What you are asked to do: Look through the records below for the line with "are already active.". Return that line and each one after it up to and including the line with "The free-closure restriction in", exactly.
[Materials provided — start]
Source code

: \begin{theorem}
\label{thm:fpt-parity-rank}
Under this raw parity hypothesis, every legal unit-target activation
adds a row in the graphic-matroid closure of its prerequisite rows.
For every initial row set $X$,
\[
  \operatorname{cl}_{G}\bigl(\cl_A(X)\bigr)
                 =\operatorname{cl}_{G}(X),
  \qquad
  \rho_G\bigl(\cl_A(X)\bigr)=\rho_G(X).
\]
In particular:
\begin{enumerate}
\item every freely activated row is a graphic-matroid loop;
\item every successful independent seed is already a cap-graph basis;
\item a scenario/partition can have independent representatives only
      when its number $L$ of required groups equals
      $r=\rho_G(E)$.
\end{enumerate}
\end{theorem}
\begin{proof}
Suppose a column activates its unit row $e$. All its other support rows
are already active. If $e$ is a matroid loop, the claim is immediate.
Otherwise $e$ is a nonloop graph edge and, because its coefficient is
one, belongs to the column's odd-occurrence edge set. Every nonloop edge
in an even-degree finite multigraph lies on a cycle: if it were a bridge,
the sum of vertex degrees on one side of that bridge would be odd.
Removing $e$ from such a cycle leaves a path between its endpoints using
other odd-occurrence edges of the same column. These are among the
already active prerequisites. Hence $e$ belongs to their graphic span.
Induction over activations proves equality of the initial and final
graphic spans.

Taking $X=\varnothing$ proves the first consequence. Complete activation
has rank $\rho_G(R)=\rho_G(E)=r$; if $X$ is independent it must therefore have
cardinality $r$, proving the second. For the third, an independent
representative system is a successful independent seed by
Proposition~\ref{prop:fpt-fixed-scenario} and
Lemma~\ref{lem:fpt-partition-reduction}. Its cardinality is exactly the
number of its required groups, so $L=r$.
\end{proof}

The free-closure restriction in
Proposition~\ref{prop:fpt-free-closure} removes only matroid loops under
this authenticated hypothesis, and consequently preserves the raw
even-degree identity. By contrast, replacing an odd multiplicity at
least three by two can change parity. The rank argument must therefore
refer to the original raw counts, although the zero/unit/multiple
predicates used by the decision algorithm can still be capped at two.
[Materials provided — finish]
[Materials provided — start]
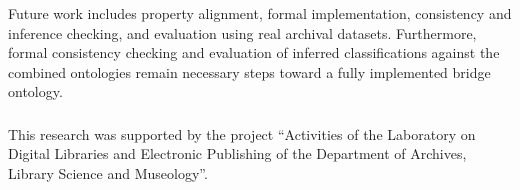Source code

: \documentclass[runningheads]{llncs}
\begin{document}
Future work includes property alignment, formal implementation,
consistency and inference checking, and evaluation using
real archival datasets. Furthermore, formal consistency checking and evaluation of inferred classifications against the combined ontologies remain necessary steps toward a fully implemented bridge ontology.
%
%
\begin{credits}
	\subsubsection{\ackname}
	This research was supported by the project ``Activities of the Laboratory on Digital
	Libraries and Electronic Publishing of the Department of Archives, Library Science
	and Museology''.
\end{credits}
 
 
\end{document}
[Materials provided — finish]
Written answer:
are already active. If $e$ is a matroid loop, the claim is immediate.
Otherwise $e$ is a nonloop graph edge and, because its coefficient is
one, belongs to the column's odd-occurrence edge set. Every nonloop edge
in an even-degree finite multigraph lies on a cycle: if it were a bridge,
the sum of vertex degrees on one side of that bridge would be odd.
Removing $e$ from such a cycle leaves a path between its endpoints using
other odd-occurrence edges of the same column. These are among the
already active prerequisites. Hence $e$ belongs to their graphic span.
Induction over activations proves equality of the initial and final
graphic spans.

Taking $X=\varnothing$ proves the first consequence. Complete activation
has rank $\rho_G(R)=\rho_G(E)=r$; if $X$ is independent it must therefore have
cardinality $r$, proving the second. For the third, an independent
representative system is a successful independent seed by
Proposition~\ref{prop:fpt-fixed-scenario} and
Lemma~\ref{lem:fpt-partition-reduction}. Its cardinality is exactly the
number of its required groups, so $L=r$.
\end{proof}

The free-closure restriction in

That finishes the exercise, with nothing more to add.